╭──

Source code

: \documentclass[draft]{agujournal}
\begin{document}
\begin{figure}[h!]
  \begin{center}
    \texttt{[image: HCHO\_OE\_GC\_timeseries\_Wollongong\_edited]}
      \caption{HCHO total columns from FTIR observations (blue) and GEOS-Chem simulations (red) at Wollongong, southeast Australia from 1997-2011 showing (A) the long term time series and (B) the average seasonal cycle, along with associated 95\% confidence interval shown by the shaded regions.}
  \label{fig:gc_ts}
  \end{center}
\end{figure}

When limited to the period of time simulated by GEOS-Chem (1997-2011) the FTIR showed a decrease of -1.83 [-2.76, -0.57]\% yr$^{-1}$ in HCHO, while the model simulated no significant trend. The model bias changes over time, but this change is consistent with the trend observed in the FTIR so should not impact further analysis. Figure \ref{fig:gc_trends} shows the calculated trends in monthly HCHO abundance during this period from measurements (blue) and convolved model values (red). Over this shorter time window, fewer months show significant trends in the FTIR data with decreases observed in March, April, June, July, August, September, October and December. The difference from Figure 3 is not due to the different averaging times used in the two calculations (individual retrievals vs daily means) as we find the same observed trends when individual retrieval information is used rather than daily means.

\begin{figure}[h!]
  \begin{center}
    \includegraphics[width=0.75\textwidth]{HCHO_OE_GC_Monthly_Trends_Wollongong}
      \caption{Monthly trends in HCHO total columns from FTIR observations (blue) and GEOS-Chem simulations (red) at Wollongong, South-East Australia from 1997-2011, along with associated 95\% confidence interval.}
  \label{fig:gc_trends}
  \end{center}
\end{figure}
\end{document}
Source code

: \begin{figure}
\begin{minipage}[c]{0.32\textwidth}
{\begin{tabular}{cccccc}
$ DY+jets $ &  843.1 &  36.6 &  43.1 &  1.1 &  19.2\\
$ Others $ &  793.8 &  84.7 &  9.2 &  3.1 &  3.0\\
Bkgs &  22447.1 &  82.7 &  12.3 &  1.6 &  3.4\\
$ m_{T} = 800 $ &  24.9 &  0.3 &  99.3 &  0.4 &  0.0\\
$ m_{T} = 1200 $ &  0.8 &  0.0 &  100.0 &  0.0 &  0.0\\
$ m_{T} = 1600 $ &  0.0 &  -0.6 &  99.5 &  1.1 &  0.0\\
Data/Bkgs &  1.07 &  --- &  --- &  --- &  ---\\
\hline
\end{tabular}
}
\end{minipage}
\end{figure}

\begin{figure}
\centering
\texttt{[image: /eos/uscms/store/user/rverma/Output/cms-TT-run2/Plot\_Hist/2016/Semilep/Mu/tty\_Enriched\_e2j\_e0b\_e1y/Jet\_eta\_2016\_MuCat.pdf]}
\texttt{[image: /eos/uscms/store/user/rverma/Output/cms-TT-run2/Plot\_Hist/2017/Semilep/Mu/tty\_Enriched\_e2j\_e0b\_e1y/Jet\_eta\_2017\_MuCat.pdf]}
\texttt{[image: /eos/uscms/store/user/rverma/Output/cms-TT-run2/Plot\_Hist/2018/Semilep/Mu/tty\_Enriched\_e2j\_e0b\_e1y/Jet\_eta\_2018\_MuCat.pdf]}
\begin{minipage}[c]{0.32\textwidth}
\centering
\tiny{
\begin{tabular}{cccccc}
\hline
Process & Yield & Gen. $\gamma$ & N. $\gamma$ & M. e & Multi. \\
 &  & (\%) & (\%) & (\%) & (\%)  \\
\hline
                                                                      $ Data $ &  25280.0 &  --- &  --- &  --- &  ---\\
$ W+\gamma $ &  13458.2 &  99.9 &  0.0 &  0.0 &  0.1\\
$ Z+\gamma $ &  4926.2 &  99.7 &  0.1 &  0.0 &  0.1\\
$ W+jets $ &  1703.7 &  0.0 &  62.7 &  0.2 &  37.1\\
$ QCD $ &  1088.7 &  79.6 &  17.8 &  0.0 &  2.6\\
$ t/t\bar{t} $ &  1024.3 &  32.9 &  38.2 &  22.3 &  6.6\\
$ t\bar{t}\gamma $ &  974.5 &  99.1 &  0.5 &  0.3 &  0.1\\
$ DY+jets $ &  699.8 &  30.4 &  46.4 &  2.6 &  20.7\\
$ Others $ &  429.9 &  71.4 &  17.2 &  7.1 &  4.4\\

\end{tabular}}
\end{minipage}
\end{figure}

╰──

Only lines with the word "Semilep" are wanted, so copy each one from the records.

ANSWER SPACE:
\texttt{[image: /eos/uscms/store/user/rverma/Output/cms-TT-run2/Plot\_Hist/2016/Semilep/Mu/tty\_Enriched\_e2j\_e0b\_e1y/Jet\_eta\_2016\_MuCat.pdf]}
\texttt{[image: /eos/uscms/store/user/rverma/Output/cms-TT-run2/Plot\_Hist/2017/Semilep/Mu/tty\_Enriched\_e2j\_e0b\_e1y/Jet\_eta\_2017\_MuCat.pdf]}
\texttt{[image: /eos/uscms/store/user/rverma/Output/cms-TT-run2/Plot\_Hist/2018/Semilep/Mu/tty\_Enriched\_e2j\_e0b\_e1y/Jet\_eta\_2018\_MuCat.pdf]}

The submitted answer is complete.